“Como é frágil o coração humano —
espelhado poço de pensamentos.
Tão profundo e trêmulo instrumento
de vidro, que canta
ou chora.” Sylvia Plath
Uma noite distante, peregrina, antepassada, que nos vem aos ouvidos como uma flor na enseada, meio bamba, leme a passar os dedos por sobre a franja do mar, que trazem, e regam, e regem, qual ondas, jardim, maestros-mastros.
Apresentando-se no Grande Teatro, o Grupo de Choro Palácio das Artes ergueu pernas de bailarinos do corpo jovem da instituição, reverenciou a Velha Guarda do Choro da cidade abaixando o tronco, e abriu os braços para a comunhão de árvores genealógicas das mais distintas.
Todas, porém, vindas de uma linhagem senão nobre, humana: em sua não tocável matéria, música. O humano escondido em poses, traços, raças, cores, cargos, funções, foi o que se passou a mim naquela confraternização.
A arte como leveza, despretensiosa, alegre e triste, emanando por espíritos com um só instrumento: a lupa. Não a de verificação, mas de aprochegança. Pois objetos de execução coexistiam vários: violão, sete cordas, bandolim, percussão, órgão, sopros, sapatilhas, lenços e leques.
Mas eu só percebi o violão quando ele chorou de dor na mão dos rapazes e dos velhos ainda energizados, vi a matemática das sete cordas no momento em que um colega afagou o outro com Picolé (apelido de infância), senti a vibração do bandolim ao ler o salmo de Jacob em braile, e o tremor da percussão, e o pito do órgão, as peripécias dos sopros, os saltos das sapatilhas, a sensualidade de lenços e leques enrolando torsos femininos, invadindo os seios.
E a cantora cantando ‘Carinhoso’ que eu não vejo, Lígia Jacques, dizem lá, vem Lígia Jacques, egressa da minha memória, mais cedo trocamos palavras, espantos, admirações, no camarim do espetáculo, onde está, onde está, que eu não vejo.
Senti, sem perceber nem ao menos raciocinar que aquela (aquela?) sem nome, indefinida, abadia de santos e santas, fadas e gnomos, aos poucos, como quem põe criança a ninar com canções de dormir, foi subindo lentamente pelas minhas pernas, trepadeiras que silenciam o coração das árvores.

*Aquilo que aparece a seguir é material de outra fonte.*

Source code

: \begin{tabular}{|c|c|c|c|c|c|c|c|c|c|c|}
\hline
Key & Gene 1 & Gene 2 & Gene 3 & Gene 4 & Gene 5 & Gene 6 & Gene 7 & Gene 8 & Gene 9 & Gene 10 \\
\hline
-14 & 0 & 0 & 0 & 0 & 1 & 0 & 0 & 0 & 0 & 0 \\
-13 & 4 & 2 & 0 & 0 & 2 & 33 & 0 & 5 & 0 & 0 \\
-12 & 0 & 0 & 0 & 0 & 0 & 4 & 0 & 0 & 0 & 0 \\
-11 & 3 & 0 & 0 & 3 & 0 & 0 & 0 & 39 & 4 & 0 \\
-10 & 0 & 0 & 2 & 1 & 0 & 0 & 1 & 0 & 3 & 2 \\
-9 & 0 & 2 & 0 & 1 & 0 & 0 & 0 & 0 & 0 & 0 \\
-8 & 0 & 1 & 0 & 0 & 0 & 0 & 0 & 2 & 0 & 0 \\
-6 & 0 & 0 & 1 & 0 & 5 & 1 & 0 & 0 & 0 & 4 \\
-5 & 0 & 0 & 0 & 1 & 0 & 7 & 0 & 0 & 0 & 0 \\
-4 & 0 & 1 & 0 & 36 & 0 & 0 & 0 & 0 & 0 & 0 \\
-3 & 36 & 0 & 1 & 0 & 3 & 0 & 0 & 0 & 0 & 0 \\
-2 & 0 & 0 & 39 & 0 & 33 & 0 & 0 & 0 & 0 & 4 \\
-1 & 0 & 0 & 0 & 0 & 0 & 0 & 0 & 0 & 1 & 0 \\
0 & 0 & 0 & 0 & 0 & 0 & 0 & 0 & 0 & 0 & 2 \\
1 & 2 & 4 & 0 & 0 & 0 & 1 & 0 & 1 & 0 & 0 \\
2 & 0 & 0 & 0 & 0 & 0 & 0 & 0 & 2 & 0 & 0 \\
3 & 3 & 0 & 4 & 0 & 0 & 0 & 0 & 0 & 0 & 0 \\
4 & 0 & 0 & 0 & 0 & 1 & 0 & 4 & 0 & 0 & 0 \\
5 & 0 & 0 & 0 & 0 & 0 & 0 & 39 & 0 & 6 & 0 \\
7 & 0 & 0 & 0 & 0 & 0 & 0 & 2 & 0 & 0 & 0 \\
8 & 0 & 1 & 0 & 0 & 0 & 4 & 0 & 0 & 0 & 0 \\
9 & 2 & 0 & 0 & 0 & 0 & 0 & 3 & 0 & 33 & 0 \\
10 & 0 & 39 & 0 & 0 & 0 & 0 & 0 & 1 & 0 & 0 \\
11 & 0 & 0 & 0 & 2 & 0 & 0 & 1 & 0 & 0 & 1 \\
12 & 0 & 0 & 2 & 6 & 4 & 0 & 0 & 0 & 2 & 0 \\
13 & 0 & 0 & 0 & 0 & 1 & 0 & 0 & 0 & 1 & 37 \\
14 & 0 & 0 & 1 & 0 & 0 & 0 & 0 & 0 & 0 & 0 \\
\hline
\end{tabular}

E eu saí de ontem abismado, mudo, calado, parado no presente, antevendo o futuro, jogando com o passado, pois desde então desde então desde então uma música cercou meus limites, já não consigo pular o muro. Mas sorrio de (canto).
Raphael Vidigal
4 Comentários
ouço sensualidade nesse chorinho… coisa linda!
Sempre agradecida, Raphael!! Grande abraço!
Agradeço os comentários. Voltem sempre ao site! Abraços
Puxa, Raphael, só agora vejo essa beleza de texto… Estou muito comovida, muito mesmo. E agradecida. Agradecida por você, por sua sensibilidade e gentileza de alma. Aquela noite foi mesmo sublime. Fiquei muito honrada em estar ao lado de tantos músicos maravilhosos. Mas nem vou dizer mais, você disse com muito mais beleza. Abraço com carinho!